After the Waterboarding
The article's most important fact is this: All of this questioning occured after his torture by American intelligence officers and their surrogates.
Following that, the rest of the article reads like a paean to softer interrogation practices, such as building rapport, using incentives (like fruit and cookies) and establishing a long-term relationship between the questioner and the captive:
The interrogator, Deuce Martinez, a soft-spoken analyst who spoke no Arabic, had turned down a C.I.A. offer to be trained in waterboarding. He chose to leave the infliction of pain and panic to others, the gung-ho paramilitary types whom the more cerebral interrogators called "knuckledraggers."
Mr. Martinez came in after the rough stuff, the ultimate good cop with the classic skills: an unimposing presence, inexhaustible patience and a willingness to listen to the gripes and musings of a pitiless killer in rambling, imperfect English. He achieved a rapport with Mr. Mohammed that astonished his fellow C.I.A. officers.
A canny opponent, Mr. Mohammed mixed disinformation and braggadocio with details of plots, past and planned. Eventually, he grew loquacious. "They'd have long talks about religion," comparing notes on Islam and Mr. Martinez's Catholicism, one C.I.A. officer recalled. And, the officer added, there was one other detail no one could have predicted: "He wrote poems to Deuce's wife."
Mr. Martinez, who by then had interrogated at least three other high-level prisoners, would bring Mr. Mohammed snacks, usually dates. He would listen to Mr. Mohammed's despair over the likelihood that he would never see his children again and to his catalog of complaints about his accommodations.
"He wanted a view," the C.I.A. officer recalled.
The story of Mr. Martinez's role in the C.I.A.'s interrogation program, including his contribution to the first capture of a major figure in Al Qaeda, provides the closest look to date beneath the blanket of secrecy that hides the program from terrorists and from critics who accuse the agency of torture....
Mr. Martinez's success at building a rapport with the most ruthless of terrorists goes to the heart of the interrogation debate. Did it suggest that traditional methods alone might have obtained the same information or more? Or did Mr.

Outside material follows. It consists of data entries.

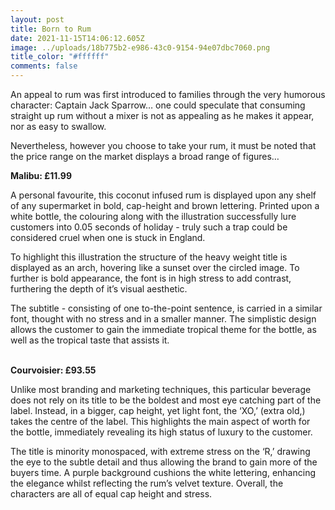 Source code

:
 ```yaml
---
layout: post
title: Born to Rum
date: 2021-11-15T14:06:12.605Z
image: ../uploads/18b775b2-e986-43c0-9154-94e07dbc7060.png
title_color: "#ffffff"
comments: false
---
```

An appeal to rum was first introduced to families through the very humorous character: Captain Jack Sparrow… one could speculate that consuming straight up rum without a mixer is not as appealing as he makes it appear, nor as easy to swallow. 

Nevertheless, however you choose to take your rum, it must be noted that the price range on the market displays a broad range of figures…



**Malibu: £11.99**

A personal favourite, this coconut infused rum is displayed upon any shelf of any supermarket in bold, cap-height and brown lettering. Printed upon a white bottle, the colouring along with the illustration successfully lure customers into 0.05 seconds of holiday - truly such a trap could be considered cruel when one is stuck in England.

To highlight this illustration the structure of the heavy weight title is displayed as an arch, hovering like a sunset over the circled image. To further is bold appearance, the font is in high stress to add contrast, furthering the depth of it’s visual aesthetic.

The subtitle - consisting of one to-the-point sentence, is carried in a similar font, thought with no stress and in a smaller manner. The simplistic design allows the customer to gain the immediate tropical theme for the bottle, as well as the tropical taste that assists it.

\
**Courvoisier: £93.55**

Unlike most branding and marketing techniques, this particular beverage does not rely on its title to be the boldest and most eye catching part of the label. Instead, in a bigger, cap height, yet light font, the ‘XO,’ (extra old,) takes the centre of the label. This highlights the main aspect of worth for the bottle, immediately revealing its high status of luxury to the customer.

The title is minority monospaced, with extreme stress on the ‘R,’ drawing the eye to the subtle detail and thus allowing the brand to gain more of the buyers time. A purple background cushions the white lettering, enhancing the elegance whilst reflecting the rum’s velvet texture. Overall, the characters are all of equal cap height and stress. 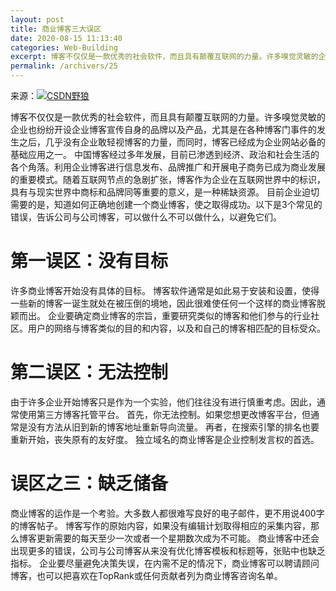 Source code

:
 ```yaml
---
layout: post
title: 商业博客三大误区
date: 2020-08-15 11:13:40
categories: Web-Building
excerpt: 博客不仅仅是一款优秀的社会软件，而且具有颠覆互联网的力量。许多嗅觉灵敏的企业也纷纷开设企业博客宣传自身的品牌以及产品，尤其是在各种博客门事件的发生之后，几乎没有企业敢轻视博客的力量，而同时，博客已经成为企业网站必备的基础应用之一。 中国博客经过多年发展，目前已渗透到经济、政治和社会生活的各个角落。利用企业博客进行信息发布、品牌推广和开展电子商务已成为商业发展的重要模式。随着互联网节点的急剧扩张，博客作为企业在互联网世界中的标识，具有与现实世界中商标和品牌同等重要的意义，是一种稀缺资源。 目前企业迫切需要的是，知道如何正确地创建一个商业博客，使之取得成功。以下是3个常见的错误，告诉公司与公司博客，可以做什么不可以做什么，以避免它们。 
permalink: /archivers/25
---
```


来源：[![CSDN野狼](https://img.shields.io/badge/CSDN-野狼-brightgreen)](https://blog.csdn.net/wangxl1203/article/details/83761113)

博客不仅仅是一款优秀的社会软件，而且具有颠覆互联网的力量。许多嗅觉灵敏的企业也纷纷开设企业博客宣传自身的品牌以及产品，尤其是在各种博客门事件的发生之后，几乎没有企业敢轻视博客的力量，而同时，博客已经成为企业网站必备的基础应用之一。 中国博客经过多年发展，目前已渗透到经济、政治和社会生活的各个角落。利用企业博客进行信息发布、品牌推广和开展电子商务已成为商业发展的重要模式。随着互联网节点的急剧扩张，博客作为企业在互联网世界中的标识，具有与现实世界中商标和品牌同等重要的意义，是一种稀缺资源。 目前企业迫切需要的是，知道如何正确地创建一个商业博客，使之取得成功。以下是3个常见的错误，告诉公司与公司博客，可以做什么不可以做什么，以避免它们。 

# 第一误区：没有目标 

许多商业博客开始没有具体的目标。 博客软件通常是如此易于安装和设置，使得一些新的博客一诞生就处在被压倒的境地，因此很难使任何一个这样的商业博客脱颖而出。 企业要确定商业博客的宗旨，重要研究类似的博客和他们参与的行业社区。用户的网络与博客类似的目的和内容，以及和自己的博客相匹配的目标受众。 

# 第二误区：无法控制 

由于许多企业开始博客只是作为一个实验，他们往往没有进行慎重考虑。因此，通常使用第三方博客托管平台。 首先，你无法控制。如果您想更改博客平台，但通常是没有方法从旧到新的博客地址重新导向流量。 再者，在搜索引擎的排名也要重新开始，丧失原有的友好度。 独立域名的商业博客是企业控制发言权的首选。 

# 误区之三：缺乏储备 

商业博客的运作是一个考验。大多数人都很难写良好的电子邮件，更不用说400字的博客帖子。 博客写作的原始内容，如果没有编辑计划取得相应的采集内容，那么博客更新需要的每天至少一次或者一个星期数次成为不可能。 商业博客中还会出现更多的错误，公司与公司博客从来没有优化博客模板和标题等，张贴中也缺乏指标。 企业要尽量避免决策失误，在内需不足的情况下，商业博客可以聘请顾问博客，也可以把喜欢在TopRank或任何贡献者列为商业博客咨询名单。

Mohammed talk so expansively because he feared more of the brutal treatment he had already endured?
This story was likely pushed to the Times by members of the intelligence community with several goals in mind. First, to rebut the developed narrative that the CIA has tortured detainees to get information. Second, to show that the most abusive interrogation practices (like waterboarding) may not be effective. Third, to show the agency is capable of old-fashioned Human Intelligence (HUMINT) practices, and that it can be effective when given latitude to do things its way. And fourth, to reassure an incoming Obama or McCain administration that the CIA is not in need of purging; that the rank-and-file intelligence officers are professionals who can be trusted.
I'm not sure how well this story does any of those things. For starters, it should be noted again that the torture did happen -- and that it produced little or no valuable intelligence in return. That fact needs to be weighed heavily, because it's entirely possible that the strategic costs of that act (i.e. blowback, shifts in global opinion, etc.) may outweigh anything produced by subsequent questioning efforts.
Second, I'm told by a knowledgeable colleague in the human rights community that there are serious factual errors in the Times story, relating to the timeline and the locations of various events. This probably relates to the intense secrecy surrounding the whole affair. And it's unlikely that we'll ever know the full truth because of that secrecy. Consequently, I think the article's effect will be limited. In short, how do we know we can believe it?
And finally, there's the culture of the CIA and the question of whether it can do these kinds of things effectively. The American intelligence community has been whipsawed by the Bush administration about as badly as the military, and maybe worse because it's all been out of public view. For years, the CIA has accepted and implemented many of the administration's stupidest policies, especially in the interrogation realm. This article may reflect the feelings of a few within the CIA, but it does not reflect the dominant organizational sentiments. The next administration will need to rebuild a great deal at Langley, focusing on the agency's organizational culture and the way approaches human intelligence operations.